### Task instructions
Copy out the lines of the material that include the string "arreglo".

### Source data
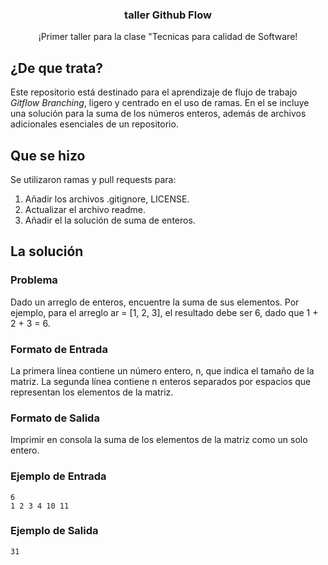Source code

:<h3 align="center">taller Github Flow</h3>
<p align="center">¡Primer taller para la clase "Tecnicas para calidad de Software!</p>

## ¿De que trata?

Este repositorio está destinado para el aprendizaje de flujo de trabajo _Gitflow Branching_, ligero y centrado en el uso de ramas. En el se incluye una solución para la suma de los números enteros, además de archivos adicionales esenciales de un repositorio.

## Que se hizo

Se utilizaron ramas y pull requests para:

1. Añadir los archivos .gitignore, LICENSE. 
2. Actualizar el archivo readme.
3. Añadir el la solución de suma de enteros.

## La solución

### Problema
Dado un arreglo de enteros, encuentre la suma de sus elementos.
Por ejemplo, para el arreglo ar = [1, 2, 3], el resultado debe ser 6,
dado que 1 + 2 + 3 = 6.

### Formato de Entrada
La primera línea contiene un número entero, n, que indica el tamaño de la matriz.
La segunda línea contiene n enteros separados por espacios que representan los elementos de la
matriz.

### Formato de Salida
Imprimir en consola la suma de los elementos de la matriz como un solo entero.

### Ejemplo de Entrada
```
6
1 2 3 4 10 11
```

### Ejemplo de Salida
```
31
```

### Response to this task
Dado un arreglo de enteros, encuentre la suma de sus elementos.
Por ejemplo, para el arreglo ar = [1, 2, 3], el resultado debe ser 6,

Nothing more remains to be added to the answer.